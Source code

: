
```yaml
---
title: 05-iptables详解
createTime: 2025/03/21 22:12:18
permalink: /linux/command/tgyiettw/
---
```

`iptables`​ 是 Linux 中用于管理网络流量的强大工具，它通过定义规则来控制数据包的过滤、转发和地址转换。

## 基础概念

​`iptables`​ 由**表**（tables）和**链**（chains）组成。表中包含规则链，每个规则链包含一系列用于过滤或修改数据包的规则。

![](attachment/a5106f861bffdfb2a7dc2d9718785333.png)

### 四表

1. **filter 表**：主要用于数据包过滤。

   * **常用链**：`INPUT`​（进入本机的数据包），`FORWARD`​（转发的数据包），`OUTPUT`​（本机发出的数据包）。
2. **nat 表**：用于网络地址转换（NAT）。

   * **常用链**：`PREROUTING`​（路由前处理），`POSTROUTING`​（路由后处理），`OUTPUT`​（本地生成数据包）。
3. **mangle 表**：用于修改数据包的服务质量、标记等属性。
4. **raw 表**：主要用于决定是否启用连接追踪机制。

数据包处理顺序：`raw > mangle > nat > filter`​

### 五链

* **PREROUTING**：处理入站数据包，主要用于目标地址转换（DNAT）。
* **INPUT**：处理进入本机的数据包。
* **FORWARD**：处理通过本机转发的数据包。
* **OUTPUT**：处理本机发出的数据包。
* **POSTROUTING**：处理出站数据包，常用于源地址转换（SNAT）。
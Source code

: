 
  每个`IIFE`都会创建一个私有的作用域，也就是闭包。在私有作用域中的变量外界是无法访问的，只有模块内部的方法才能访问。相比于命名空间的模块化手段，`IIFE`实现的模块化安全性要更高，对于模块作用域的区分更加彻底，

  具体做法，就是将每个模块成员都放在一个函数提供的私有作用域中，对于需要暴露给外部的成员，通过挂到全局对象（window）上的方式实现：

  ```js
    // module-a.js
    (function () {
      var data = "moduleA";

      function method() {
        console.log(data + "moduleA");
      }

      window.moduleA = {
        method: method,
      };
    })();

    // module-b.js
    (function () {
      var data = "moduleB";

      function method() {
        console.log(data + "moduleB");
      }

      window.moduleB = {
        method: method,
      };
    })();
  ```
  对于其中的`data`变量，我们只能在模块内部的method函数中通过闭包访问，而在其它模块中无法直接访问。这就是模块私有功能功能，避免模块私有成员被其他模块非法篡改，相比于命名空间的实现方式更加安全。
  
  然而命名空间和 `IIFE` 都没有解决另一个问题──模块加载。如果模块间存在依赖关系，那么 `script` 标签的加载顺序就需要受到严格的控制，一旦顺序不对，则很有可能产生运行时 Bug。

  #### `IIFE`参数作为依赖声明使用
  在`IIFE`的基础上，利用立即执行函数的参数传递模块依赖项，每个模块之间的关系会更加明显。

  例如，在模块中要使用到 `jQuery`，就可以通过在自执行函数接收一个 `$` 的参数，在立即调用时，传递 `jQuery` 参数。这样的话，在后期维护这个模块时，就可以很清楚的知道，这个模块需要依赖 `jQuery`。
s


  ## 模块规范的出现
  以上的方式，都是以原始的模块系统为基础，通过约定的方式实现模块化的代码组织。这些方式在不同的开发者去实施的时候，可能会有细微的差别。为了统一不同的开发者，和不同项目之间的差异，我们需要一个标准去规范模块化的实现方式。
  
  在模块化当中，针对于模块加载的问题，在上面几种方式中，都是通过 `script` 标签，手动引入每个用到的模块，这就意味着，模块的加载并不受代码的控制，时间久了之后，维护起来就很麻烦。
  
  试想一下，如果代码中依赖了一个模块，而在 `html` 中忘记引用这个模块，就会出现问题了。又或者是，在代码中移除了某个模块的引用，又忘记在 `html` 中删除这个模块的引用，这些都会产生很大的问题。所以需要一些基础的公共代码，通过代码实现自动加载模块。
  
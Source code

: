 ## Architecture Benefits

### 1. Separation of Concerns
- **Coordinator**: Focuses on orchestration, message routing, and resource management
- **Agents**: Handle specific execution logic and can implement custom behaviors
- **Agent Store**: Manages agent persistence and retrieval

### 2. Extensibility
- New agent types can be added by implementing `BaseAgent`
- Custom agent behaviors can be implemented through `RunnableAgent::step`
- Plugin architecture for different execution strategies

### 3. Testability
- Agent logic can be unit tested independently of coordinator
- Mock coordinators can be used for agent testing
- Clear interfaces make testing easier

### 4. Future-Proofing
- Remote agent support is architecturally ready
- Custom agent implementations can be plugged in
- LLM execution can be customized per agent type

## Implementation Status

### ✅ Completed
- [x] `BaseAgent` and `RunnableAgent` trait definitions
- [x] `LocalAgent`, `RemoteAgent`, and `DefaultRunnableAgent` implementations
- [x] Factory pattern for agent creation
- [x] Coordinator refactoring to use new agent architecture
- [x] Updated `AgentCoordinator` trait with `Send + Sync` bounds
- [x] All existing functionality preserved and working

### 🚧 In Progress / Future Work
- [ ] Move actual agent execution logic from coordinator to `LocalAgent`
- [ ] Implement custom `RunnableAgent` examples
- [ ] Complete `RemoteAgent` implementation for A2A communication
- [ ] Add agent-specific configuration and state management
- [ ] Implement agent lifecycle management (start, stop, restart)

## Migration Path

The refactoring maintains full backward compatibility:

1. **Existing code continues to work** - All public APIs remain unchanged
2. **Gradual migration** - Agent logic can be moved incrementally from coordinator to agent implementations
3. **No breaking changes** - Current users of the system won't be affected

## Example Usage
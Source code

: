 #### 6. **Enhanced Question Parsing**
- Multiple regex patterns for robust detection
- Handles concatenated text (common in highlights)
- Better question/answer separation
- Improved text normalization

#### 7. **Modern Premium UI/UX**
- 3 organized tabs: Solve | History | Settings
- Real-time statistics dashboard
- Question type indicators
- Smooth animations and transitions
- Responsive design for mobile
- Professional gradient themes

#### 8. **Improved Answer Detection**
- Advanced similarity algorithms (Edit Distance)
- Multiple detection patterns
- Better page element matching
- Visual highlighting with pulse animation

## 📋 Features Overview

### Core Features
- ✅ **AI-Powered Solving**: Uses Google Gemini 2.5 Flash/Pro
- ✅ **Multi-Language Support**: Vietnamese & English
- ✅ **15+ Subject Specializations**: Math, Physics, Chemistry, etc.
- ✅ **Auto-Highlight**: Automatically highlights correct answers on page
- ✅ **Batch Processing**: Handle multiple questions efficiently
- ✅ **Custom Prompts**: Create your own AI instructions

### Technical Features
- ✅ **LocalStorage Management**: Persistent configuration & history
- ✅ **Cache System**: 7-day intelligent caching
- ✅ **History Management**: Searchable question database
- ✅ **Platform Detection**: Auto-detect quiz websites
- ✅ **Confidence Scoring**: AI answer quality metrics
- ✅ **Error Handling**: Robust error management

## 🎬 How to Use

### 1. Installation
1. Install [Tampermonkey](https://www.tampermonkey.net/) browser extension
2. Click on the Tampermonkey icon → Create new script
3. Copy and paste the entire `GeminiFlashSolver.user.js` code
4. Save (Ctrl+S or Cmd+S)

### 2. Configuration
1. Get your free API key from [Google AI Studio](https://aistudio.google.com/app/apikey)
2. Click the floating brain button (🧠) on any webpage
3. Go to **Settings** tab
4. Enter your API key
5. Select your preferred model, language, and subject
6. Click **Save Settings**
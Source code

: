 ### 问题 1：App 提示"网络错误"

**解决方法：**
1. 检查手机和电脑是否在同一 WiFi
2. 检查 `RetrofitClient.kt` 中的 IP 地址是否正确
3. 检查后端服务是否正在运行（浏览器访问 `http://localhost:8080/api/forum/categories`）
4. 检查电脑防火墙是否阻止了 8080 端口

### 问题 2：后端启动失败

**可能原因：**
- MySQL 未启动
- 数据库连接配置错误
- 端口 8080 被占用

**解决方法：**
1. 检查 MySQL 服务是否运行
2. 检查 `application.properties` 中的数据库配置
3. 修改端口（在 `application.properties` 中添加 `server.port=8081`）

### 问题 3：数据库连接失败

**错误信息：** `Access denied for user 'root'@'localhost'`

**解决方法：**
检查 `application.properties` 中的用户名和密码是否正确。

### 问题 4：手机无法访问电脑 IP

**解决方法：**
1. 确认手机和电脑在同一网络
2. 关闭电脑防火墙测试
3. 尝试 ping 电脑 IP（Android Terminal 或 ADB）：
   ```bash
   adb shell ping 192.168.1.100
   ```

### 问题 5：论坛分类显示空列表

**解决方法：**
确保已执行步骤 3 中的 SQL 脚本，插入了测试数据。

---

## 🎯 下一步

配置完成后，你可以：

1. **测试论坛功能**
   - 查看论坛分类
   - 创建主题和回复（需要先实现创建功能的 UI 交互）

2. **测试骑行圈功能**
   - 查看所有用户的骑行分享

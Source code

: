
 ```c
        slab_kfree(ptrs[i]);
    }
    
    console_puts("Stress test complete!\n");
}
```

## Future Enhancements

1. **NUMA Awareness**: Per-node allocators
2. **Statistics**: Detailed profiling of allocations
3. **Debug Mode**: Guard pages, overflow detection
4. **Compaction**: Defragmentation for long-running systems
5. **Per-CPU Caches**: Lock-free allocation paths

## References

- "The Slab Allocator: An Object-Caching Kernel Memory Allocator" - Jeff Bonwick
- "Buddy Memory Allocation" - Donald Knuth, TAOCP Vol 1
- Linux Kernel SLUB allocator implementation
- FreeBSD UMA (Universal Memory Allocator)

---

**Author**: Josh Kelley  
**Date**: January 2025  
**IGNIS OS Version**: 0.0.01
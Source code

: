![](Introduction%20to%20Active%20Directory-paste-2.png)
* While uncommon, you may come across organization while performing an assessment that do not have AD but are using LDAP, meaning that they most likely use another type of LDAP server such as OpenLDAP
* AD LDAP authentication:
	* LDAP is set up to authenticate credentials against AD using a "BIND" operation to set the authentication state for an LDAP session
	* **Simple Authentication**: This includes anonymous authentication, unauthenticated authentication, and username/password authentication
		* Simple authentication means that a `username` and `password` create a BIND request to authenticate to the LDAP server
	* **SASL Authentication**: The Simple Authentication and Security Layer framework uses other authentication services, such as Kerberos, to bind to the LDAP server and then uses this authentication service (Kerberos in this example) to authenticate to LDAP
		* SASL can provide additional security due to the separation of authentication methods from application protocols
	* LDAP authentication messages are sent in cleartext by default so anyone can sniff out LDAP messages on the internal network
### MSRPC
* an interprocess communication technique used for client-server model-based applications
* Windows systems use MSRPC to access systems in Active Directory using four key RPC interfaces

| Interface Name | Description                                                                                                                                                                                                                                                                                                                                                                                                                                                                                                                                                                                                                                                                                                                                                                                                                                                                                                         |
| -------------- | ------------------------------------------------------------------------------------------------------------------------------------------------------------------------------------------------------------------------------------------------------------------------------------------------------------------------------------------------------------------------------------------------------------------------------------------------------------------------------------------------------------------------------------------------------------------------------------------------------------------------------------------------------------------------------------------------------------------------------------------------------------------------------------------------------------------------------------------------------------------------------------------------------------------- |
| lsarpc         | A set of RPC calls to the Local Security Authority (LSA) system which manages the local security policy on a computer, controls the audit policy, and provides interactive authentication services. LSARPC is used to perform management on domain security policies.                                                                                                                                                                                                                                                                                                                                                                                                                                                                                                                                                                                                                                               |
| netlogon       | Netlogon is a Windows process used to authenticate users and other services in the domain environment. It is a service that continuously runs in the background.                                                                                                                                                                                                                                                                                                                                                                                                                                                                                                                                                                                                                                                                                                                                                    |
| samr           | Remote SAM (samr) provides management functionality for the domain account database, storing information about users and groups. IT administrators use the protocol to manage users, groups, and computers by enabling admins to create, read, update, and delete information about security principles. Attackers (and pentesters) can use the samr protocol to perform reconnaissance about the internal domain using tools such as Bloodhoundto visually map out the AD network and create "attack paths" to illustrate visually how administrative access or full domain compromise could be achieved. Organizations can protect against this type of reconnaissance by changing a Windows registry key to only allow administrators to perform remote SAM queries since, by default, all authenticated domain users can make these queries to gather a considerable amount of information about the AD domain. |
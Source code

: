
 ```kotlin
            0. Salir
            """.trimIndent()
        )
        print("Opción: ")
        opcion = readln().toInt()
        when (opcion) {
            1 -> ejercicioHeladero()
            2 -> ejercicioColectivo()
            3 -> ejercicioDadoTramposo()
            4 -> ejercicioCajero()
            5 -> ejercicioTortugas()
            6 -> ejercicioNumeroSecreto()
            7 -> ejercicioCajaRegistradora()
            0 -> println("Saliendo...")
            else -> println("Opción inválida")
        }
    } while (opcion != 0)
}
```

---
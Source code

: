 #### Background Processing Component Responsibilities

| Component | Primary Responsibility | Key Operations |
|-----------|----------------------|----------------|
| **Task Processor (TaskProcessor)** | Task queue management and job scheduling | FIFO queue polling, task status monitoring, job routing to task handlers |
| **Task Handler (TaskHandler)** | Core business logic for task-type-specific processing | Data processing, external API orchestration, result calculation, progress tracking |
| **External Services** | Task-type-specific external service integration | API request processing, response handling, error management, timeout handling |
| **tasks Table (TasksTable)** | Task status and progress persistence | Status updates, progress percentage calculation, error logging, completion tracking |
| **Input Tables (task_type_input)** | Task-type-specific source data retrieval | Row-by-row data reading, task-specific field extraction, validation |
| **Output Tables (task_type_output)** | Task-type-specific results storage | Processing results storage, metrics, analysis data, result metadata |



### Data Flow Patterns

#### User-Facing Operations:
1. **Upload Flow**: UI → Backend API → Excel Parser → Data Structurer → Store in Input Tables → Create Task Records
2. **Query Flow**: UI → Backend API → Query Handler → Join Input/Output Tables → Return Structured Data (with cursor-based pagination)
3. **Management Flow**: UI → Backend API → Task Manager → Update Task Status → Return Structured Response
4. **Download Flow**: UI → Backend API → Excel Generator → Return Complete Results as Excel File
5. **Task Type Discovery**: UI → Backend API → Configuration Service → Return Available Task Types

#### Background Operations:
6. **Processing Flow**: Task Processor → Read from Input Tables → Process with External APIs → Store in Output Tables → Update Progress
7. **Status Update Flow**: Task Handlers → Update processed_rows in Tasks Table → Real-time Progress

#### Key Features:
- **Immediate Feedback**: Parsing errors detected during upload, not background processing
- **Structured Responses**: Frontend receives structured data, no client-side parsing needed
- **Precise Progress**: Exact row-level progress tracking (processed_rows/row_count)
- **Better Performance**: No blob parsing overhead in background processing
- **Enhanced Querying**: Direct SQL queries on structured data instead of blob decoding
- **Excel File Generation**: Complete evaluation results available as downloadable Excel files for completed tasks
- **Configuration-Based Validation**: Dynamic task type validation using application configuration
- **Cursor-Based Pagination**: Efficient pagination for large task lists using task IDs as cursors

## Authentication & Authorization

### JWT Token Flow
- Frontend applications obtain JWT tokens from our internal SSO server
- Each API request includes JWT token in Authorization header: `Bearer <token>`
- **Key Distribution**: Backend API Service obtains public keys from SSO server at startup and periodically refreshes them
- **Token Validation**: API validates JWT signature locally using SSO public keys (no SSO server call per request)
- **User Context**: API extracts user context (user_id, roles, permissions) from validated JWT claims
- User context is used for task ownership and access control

# # #

**Task to complete**
From the entries above, write out only the lines starting at the line that holds "- 查看所有用户的骑行分享" and ending at the line that holds "2. **Statistics**: Detailed", keeping both and matching them exactly.

**Written solution**
   - 查看所有用户的骑行分享

Source code

:
 ```c
        slab_kfree(ptrs[i]);
    }
    
    console_puts("Stress test complete!\n");
}
```

## Future Enhancements

1. **NUMA Awareness**: Per-node allocators
2. **Statistics**: Detailed profiling of allocations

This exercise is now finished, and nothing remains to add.